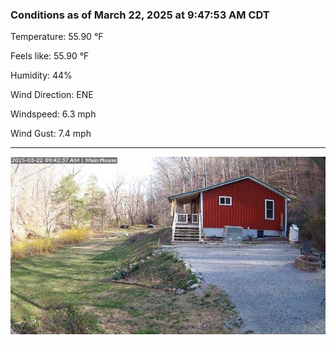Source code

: ### Conditions as of March 22, 2025 at 9:47:53 AM CDT 

Temperature: 55.90 &deg;F

Feels like: 55.90 &deg;F

Humidity: 44%

Wind Direction: ENE

Windspeed: 6.3 mph

Wind Gust: 7.4 mph

---

<img src="./images/latest.jpeg"/>

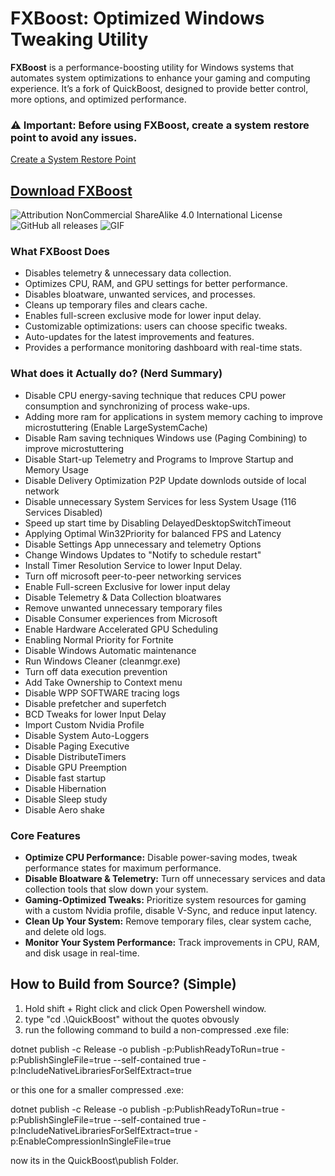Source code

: # FXBoost: Optimized Windows Tweaking Utility

**FXBoost** is a performance-boosting utility for Windows systems that automates system optimizations to enhance your gaming and computing experience. It’s a fork of QuickBoost, designed to provide better control, more options, and optimized performance.

### ⚠️ **Important**: Before using FXBoost, create a system restore point to avoid any issues.
[Create a System Restore Point](https://support.microsoft.com/en-us/windows/create-a-system-restore-point-77e02e2a-3298-c869-9974-ef5658ea3be9)

## [Download FXBoost](https://kurd.zip/FXBoost)

![Attribution NonCommercial ShareAlike 4.0 International License](https://img.shields.io/badge/Attribution%20NonCommercial%20ShareAlike%204.0%20International-License-green)
![GitHub all releases](https://img.shields.io/github/downloads/sangraphic/quickboost/total?label=Downloads&style=for-the-badge)
![GIF](https://media.discordapp.net/attachments/744536520089796671/979117981147734016/ezgif-5-9322a93fa0.gif?width=895&height=468)


### **What FXBoost Does**
- Disables telemetry & unnecessary data collection.
- Optimizes CPU, RAM, and GPU settings for better performance.
- Disables bloatware, unwanted services, and processes.
- Cleans up temporary files and clears cache.
- Enables full-screen exclusive mode for lower input delay.
- Customizable optimizations: users can choose specific tweaks.
- Auto-updates for the latest improvements and features.
- Provides a performance monitoring dashboard with real-time stats.


### **What does it Actually do? (Nerd Summary)**
- Disable CPU energy-saving technique that reduces CPU power consumption and synchronizing of process wake-ups.
- Adding more ram for applications in system memory caching to improve microstuttering (Enable LargeSystemCache)
- Disable Ram saving techniques Windows use (Paging Combining) to improve microstuttering
- Disable Start-up Telemetry and Programs to Improve Startup and Memory Usage
- Disable Delivery Optimization P2P Update downlods outside of local network
- Disable unnecessary System Services for less System Usage (116 Services Disabled)
- Speed up start time by Disabling DelayedDesktopSwitchTimeout
- Applying Optimal Win32Priority for balanced FPS and Latency
- Disable Settings App unnecessary and telemetry Options
- Change Windows Updates to "Notify to schedule restart"
- Install Timer Resolution Service to lower Input Delay.
- Turn off microsoft peer-to-peer networking services
- Enable Full-screen Exclusive for lower input delay
- Disable Telemetry & Data Collection bloatwares
- Remove unwanted unnecessary temporary files
- Disable Consumer experiences from Microsoft
- Enable Hardware Accelerated GPU Scheduling
- Enabling Normal Priority for Fortnite
- Disable Windows Automatic maintenance
- Run Windows Cleaner  (cleanmgr.exe)
- Turn off data execution prevention
- Add Take Ownership to Context menu
- Disable WPP SOFTWARE tracing logs
- Disable prefetcher and superfetch
- BCD Tweaks for lower Input Delay
- Import Custom Nvidia Profile
- Disable System Auto-Loggers 
- Disable Paging Executive
- Disable DistributeTimers
- Disable GPU Preemption
- Disable fast startup
- Disable Hibernation
- Disable Sleep study
- Disable Aero shake


### **Core Features**
- **Optimize CPU Performance:** Disable power-saving modes, tweak performance states for maximum performance.
- **Disable Bloatware & Telemetry:** Turn off unnecessary services and data collection tools that slow down your system.
- **Gaming-Optimized Tweaks:** Prioritize system resources for gaming with a custom Nvidia profile, disable V-Sync, and reduce input latency.
- **Clean Up Your System:** Remove temporary files, clear system cache, and delete old logs.
- **Monitor Your System Performance:** Track improvements in CPU, RAM, and disk usage in real-time.

## How to Build from Source? (Simple)
1. Hold shift + Right click and click Open Powershell window.
2. type "cd .\QuickBoost" without the quotes obvously
3. run the following command to build a non-compressed .exe file:

dotnet publish -c Release -o publish -p:PublishReadyToRun=true -p:PublishSingleFile=true --self-contained true -p:IncludeNativeLibrariesForSelfExtract=true

or this one for a smaller compressed .exe:

dotnet publish -c Release -o publish -p:PublishReadyToRun=true -p:PublishSingleFile=true --self-contained true -p:IncludeNativeLibrariesForSelfExtract=true -p:EnableCompressionInSingleFile=true 

now its in the QuickBoost\publish Folder.










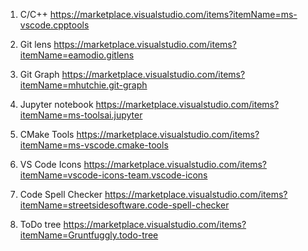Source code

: 
1. C/C++
https://marketplace.visualstudio.com/items?itemName=ms-vscode.cpptools

2. Git lens
https://marketplace.visualstudio.com/items?itemName=eamodio.gitlens

3. Git Graph
https://marketplace.visualstudio.com/items?itemName=mhutchie.git-graph 

4. Jupyter notebook
https://marketplace.visualstudio.com/items?itemName=ms-toolsai.jupyter

5. CMake Tools
https://marketplace.visualstudio.com/items?itemName=ms-vscode.cmake-tools

6. VS Code Icons
https://marketplace.visualstudio.com/items?itemName=vscode-icons-team.vscode-icons

7. Code Spell Checker
https://marketplace.visualstudio.com/items?itemName=streetsidesoftware.code-spell-checker

8. ToDo tree
https://marketplace.visualstudio.com/items?itemName=Gruntfuggly.todo-tree
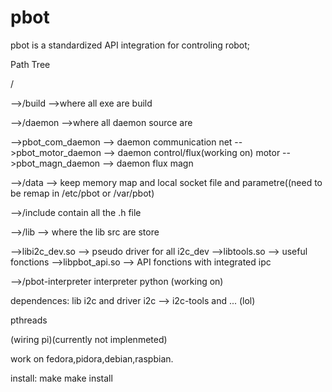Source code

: # pbot

pbot is a standardized API integration for controling robot;

Path Tree

/

-->/build -->where all  exe are build


-->/daemon -->where all  daemon source are

  -->pbot_com_daemon --> daemon communication net
  -->pbot_motor_daemon --> daemon control/flux(working on) motor
  -->pbot_magn_daemon --> daemon flux magn


-->/data --> keep memory map and local socket file and parametre((need to be remap in /etc/pbot or /var/pbot)


-->/include contain all the .h file


-->/lib --> where the lib src are store

  -->libi2c_dev.so --> pseudo driver for all i2c_dev
  -->libtools.so --> useful fonctions
  -->libpbot_api.so --> API fonctions with integrated ipc

-->/pbot-interpreter interpreter python (working on)


dependences:
  lib i2c and driver i2c
  --> i2c-tools and ... (lol)


  pthreads

  (wiring pi)(currently not implenmeted)

  work on fedora,pidora,debian,raspbian.

install:
  make
  make install
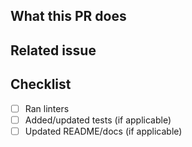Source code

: ## What this PR does
<!-- short description -->

## Related issue
<!-- link issue number -->

## Checklist
- [ ] Ran linters
- [ ] Added/updated tests (if applicable)
- [ ] Updated README/docs (if applicable)
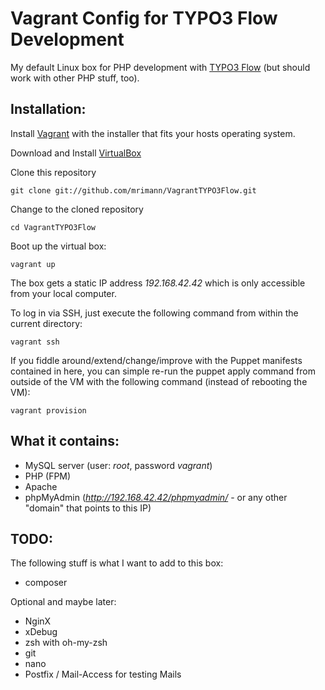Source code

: Vagrant Config for TYPO3 Flow Development
=========================================

My default Linux box for PHP development with [TYPO3 Flow](http://flow.typo3.org/) (but should work with other PHP stuff, too).

Installation:
-------------

Install [Vagrant](http://vagrantup.com/) with the installer that fits your hosts operating system.

Download and Install [VirtualBox](http://www.virtualbox.org/)

Clone this repository

	git clone git://github.com/mrimann/VagrantTYPO3Flow.git

Change to the cloned repository

	cd VagrantTYPO3Flow

Boot up the virtual box:

	vagrant up

The box gets a static IP address *192.168.42.42* which is only accessible from your local computer.

To log in via SSH, just execute the following command from within the current directory:

	vagrant ssh

If you fiddle around/extend/change/improve with the Puppet manifests contained in here, you can simple re-run the puppet apply command from outside of the VM with the following command (instead of rebooting the VM):

	vagrant provision


What it contains:
-----------------

- MySQL server (user: *root*, password *vagrant*)
- PHP (FPM)
- Apache
- phpMyAdmin (*http://192.168.42.42/phpmyadmin/* - or any other "domain" that points to this IP)

TODO:
-----

The following stuff is what I want to add to this box:

- composer

Optional and maybe later:

- NginX
- xDebug
- zsh with oh-my-zsh
- git
- nano
- Postfix / Mail-Access for testing Mails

☆ ☆ ☆ ☆

▸ DIRECTIONS
Write all the lines above out again exactly, minus the images.

▸ ANSWER BELOW
Source code

: ### Conditions as of March 22, 2025 at 9:47:53 AM CDT 

Temperature: 55.90 &deg;F

Feels like: 55.90 &deg;F

Humidity: 44%

Wind Direction: ENE

Windspeed: 6.3 mph

Wind Gust: 7.4 mph

---

<img src="./images/latest.jpeg"/>

Source code

: # FXBoost: Optimized Windows Tweaking Utility

**FXBoost** is a performance-boosting utility for Windows systems that automates system optimizations to enhance your gaming and computing experience. It’s a fork of QuickBoost, designed to provide better control, more options, and optimized performance.

### ⚠️ **Important**: Before using FXBoost, create a system restore point to avoid any issues.
[Create a System Restore Point](https://support.microsoft.com/en-us/windows/create-a-system-restore-point-77e02e2a-3298-c869-9974-ef5658ea3be9)

## [Download FXBoost](https://kurd.zip/FXBoost)

![Attribution NonCommercial ShareAlike 4.0 International License](https://img.shields.io/badge/Attribution%20NonCommercial%20ShareAlike%204.0%20International-License-green)
![GitHub all releases](https://img.shields.io/github/downloads/sangraphic/quickboost/total?label=Downloads&style=for-the-badge)
![GIF](https://media.discordapp.net/attachments/744536520089796671/979117981147734016/ezgif-5-9322a93fa0.gif?width=895&height=468)


### **What FXBoost Does**
- Disables telemetry & unnecessary data collection.
- Optimizes CPU, RAM, and GPU settings for better performance.
- Disables bloatware, unwanted services, and processes.
- Cleans up temporary files and clears cache.
- Enables full-screen exclusive mode for lower input delay.
- Customizable optimizations: users can choose specific tweaks.
- Auto-updates for the latest improvements and features.
- Provides a performance monitoring dashboard with real-time stats.


### **What does it Actually do? (Nerd Summary)**
- Disable CPU energy-saving technique that reduces CPU power consumption and synchronizing of process wake-ups.
- Adding more ram for applications in system memory caching to improve microstuttering (Enable LargeSystemCache)
- Disable Ram saving techniques Windows use (Paging Combining) to improve microstuttering
- Disable Start-up Telemetry and Programs to Improve Startup and Memory Usage
- Disable Delivery Optimization P2P Update downlods outside of local network
- Disable unnecessary System Services for less System Usage (116 Services Disabled)
- Speed up start time by Disabling DelayedDesktopSwitchTimeout
- Applying Optimal Win32Priority for balanced FPS and Latency
- Disable Settings App unnecessary and telemetry Options
- Change Windows Updates to "Notify to schedule restart"
- Install Timer Resolution Service to lower Input Delay.
- Turn off microsoft peer-to-peer networking services
- Enable Full-screen Exclusive for lower input delay
- Disable Telemetry & Data Collection bloatwares
- Remove unwanted unnecessary temporary files
- Disable Consumer experiences from Microsoft
- Enable Hardware Accelerated GPU Scheduling
- Enabling Normal Priority for Fortnite
- Disable Windows Automatic maintenance
- Run Windows Cleaner  (cleanmgr.exe)
- Turn off data execution prevention
- Add Take Ownership to Context menu
- Disable WPP SOFTWARE tracing logs
- Disable prefetcher and superfetch
- BCD Tweaks for lower Input Delay
- Import Custom Nvidia Profile
- Disable System Auto-Loggers 
- Disable Paging Executive
- Disable DistributeTimers
- Disable GPU Preemption
- Disable fast startup
- Disable Hibernation
- Disable Sleep study
- Disable Aero shake


### **Core Features**
- **Optimize CPU Performance:** Disable power-saving modes, tweak performance states for maximum performance.
- **Disable Bloatware & Telemetry:** Turn off unnecessary services and data collection tools that slow down your system.
- **Gaming-Optimized Tweaks:** Prioritize system resources for gaming with a custom Nvidia profile, disable V-Sync, and reduce input latency.
- **Clean Up Your System:** Remove temporary files, clear system cache, and delete old logs.
- **Monitor Your System Performance:** Track improvements in CPU, RAM, and disk usage in real-time.

## How to Build from Source? (Simple)
1. Hold shift + Right click and click Open Powershell window.
2. type "cd .\QuickBoost" without the quotes obvously
3. run the following command to build a non-compressed .exe file:

dotnet publish -c Release -o publish -p:PublishReadyToRun=true -p:PublishSingleFile=true --self-contained true -p:IncludeNativeLibrariesForSelfExtract=true

or this one for a smaller compressed .exe:

dotnet publish -c Release -o publish -p:PublishReadyToRun=true -p:PublishSingleFile=true --self-contained true -p:IncludeNativeLibrariesForSelfExtract=true -p:EnableCompressionInSingleFile=true 

now its in the QuickBoost\publish Folder.










Source code

: 
1. C/C++
https://marketplace.visualstudio.com/items?itemName=ms-vscode.cpptools

2. Git lens
https://marketplace.visualstudio.com/items?itemName=eamodio.gitlens

3. Git Graph
https://marketplace.visualstudio.com/items?itemName=mhutchie.git-graph 

4. Jupyter notebook
https://marketplace.visualstudio.com/items?itemName=ms-toolsai.jupyter

5. CMake Tools
https://marketplace.visualstudio.com/items?itemName=ms-vscode.cmake-tools

6. VS Code Icons
https://marketplace.visualstudio.com/items?itemName=vscode-icons-team.vscode-icons

7. Code Spell Checker
https://marketplace.visualstudio.com/items?itemName=streetsidesoftware.code-spell-checker

8. ToDo tree
https://marketplace.visualstudio.com/items?itemName=Gruntfuggly.todo-tree
Source code

: # pbot

pbot is a standardized API integration for controling robot;

Path Tree

/

-->/build -->where all  exe are build


-->/daemon -->where all  daemon source are

  -->pbot_com_daemon --> daemon communication net
  -->pbot_motor_daemon --> daemon control/flux(working on) motor
  -->pbot_magn_daemon --> daemon flux magn


-->/data --> keep memory map and local socket file and parametre((need to be remap in /etc/pbot or /var/pbot)


-->/include contain all the .h file


-->/lib --> where the lib src are store

  -->libi2c_dev.so --> pseudo driver for all i2c_dev
  -->libtools.so --> useful fonctions
  -->libpbot_api.so --> API fonctions with integrated ipc

-->/pbot-interpreter interpreter python (working on)


dependences:
  lib i2c and driver i2c
  --> i2c-tools and ... (lol)


  pthreads

  (wiring pi)(currently not implenmeted)

  work on fedora,pidora,debian,raspbian.

install:
  make
  make install
Source code

: ## What this PR does
<!-- short description -->

## Related issue
<!-- link issue number -->

## Checklist
- [ ] Ran linters
- [ ] Added/updated tests (if applicable)
- [ ] Updated README/docs (if applicable)
Source code

: Vagrant Config for TYPO3 Flow Development
=========================================

My default Linux box for PHP development with [TYPO3 Flow](http://flow.typo3.org/) (but should work with other PHP stuff, too).

Installation:
-------------

Install [Vagrant](http://vagrantup.com/) with the installer that fits your hosts operating system.

Download and Install [VirtualBox](http://www.virtualbox.org/)

Clone this repository

	git clone git://github.com/mrimann/VagrantTYPO3Flow.git

Change to the cloned repository

	cd VagrantTYPO3Flow

Boot up the virtual box:

	vagrant up

The box gets a static IP address *192.168.42.42* which is only accessible from your local computer.

To log in via SSH, just execute the following command from within the current directory:

	vagrant ssh

If you fiddle around/extend/change/improve with the Puppet manifests contained in here, you can simple re-run the puppet apply command from outside of the VM with the following command (instead of rebooting the VM):

	vagrant provision


What it contains:
-----------------

- MySQL server (user: *root*, password *vagrant*)
- PHP (FPM)
- Apache
- phpMyAdmin (*http://192.168.42.42/phpmyadmin/* - or any other "domain" that points to this IP)

TODO:
-----

The following stuff is what I want to add to this box:

- composer

Optional and maybe later:

- NginX
- xDebug
- zsh with oh-my-zsh
- git
- nano
- Postfix / Mail-Access for testing Mails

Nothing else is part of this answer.